Another fantastic essay by Dario Amodei, this time about “interpretability” and the need to better understand AI:
People outside the field are often surprised and alarmed to learn that we do not understand how our own AI creations work. They are right to be concerned: this lack of understanding is essentially unprecedented in the history of technology. For several years, we (both Anthropic and the field at large) have been trying to solve this problem, to create the analogue of a highly precise and accurate MRI that would fully reveal the inner workings of an AI model.

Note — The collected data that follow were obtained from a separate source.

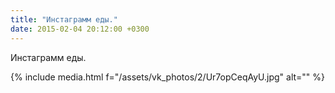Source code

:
 ```yaml
---
title: "Инстаграмм еды."
date: 2015-02-04 20:12:00 +0300
---
```


Инстаграмм еды.

{% include media.html f="/assets/vk_photos/2/Ur7opCeqAyU.jpg" alt="" %}
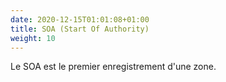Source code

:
 ```yaml
---
date: 2020-12-15T01:01:08+01:00
title: SOA (Start Of Authority)
weight: 10
---
```


Le SOA est le premier enregistrement d'une zone.
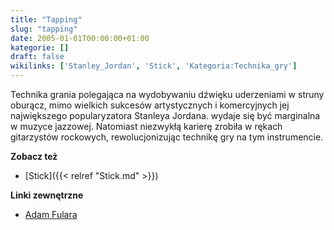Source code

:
 ```yaml
---
title: "Tapping"
slug: "tapping"
date: 2005-01-01T00:00:00+01:00
kategorie: []
draft: false
wikilinks: ['Stanley_Jordan', 'Stick', 'Kategoria:Technika_gry']
---
```

Technika grania polegająca na wydobywaniu dźwięku uderzeniami w struny
oburącz, mimo wielkich sukcesów artystycznych i komercyjnych jej
największego popularyzatora Stanleya
Jordana<!-- link nie odnosił się do niczego -->. wydaje się być marginalna w muzyce
jazzowej. Natomiast niezwykłą karierę zrobiła w rękach gitarzystów
rockowych, rewolucjonizując technikę gry na tym instrumencie.

**Zobacz też**

  - [Stick]({{< relref "Stick.md" >}})

**Linki zewnętrzne**

  - [Adam Fulara](http://fulara.com/)

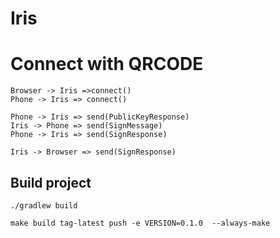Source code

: # Iris


# Connect with QRCODE
```
Browser -> Iris =>connect()
Phone -> Iris => connect()

Phone -> Iris => send(PublicKeyResponse)
Iris -> Phone => send(SignMessage)
Phone -> Iris => send(SignResponse)

Iris -> Browser => send(SignResponse)
```

## Build project

```
./gradlew build
```

```
make build tag-latest push -e VERSION=0.1.0  --always-make
```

Train bridge at Falling Waters, West Virginia. On the other side of the river, the Confederates were stranded for days after Gettysburg.
So with threads.net switching to .com, I was a little worried about how this might impact the fediverse support. Thankfully looks like they’re sticking with .net for handles.
Roanoke River overlook, along the Blue Ridge Parkway.
Interesting proposal similar to robots.txt but for LLMs. When AI is your parser, you can have a single file that is readable by both humans and machines:
The llms.txt file is unusual in that it uses Markdown to structure the information rather than a classic structured format such as XML. The reason for this is that we expect many of these files to be read by language models and agents.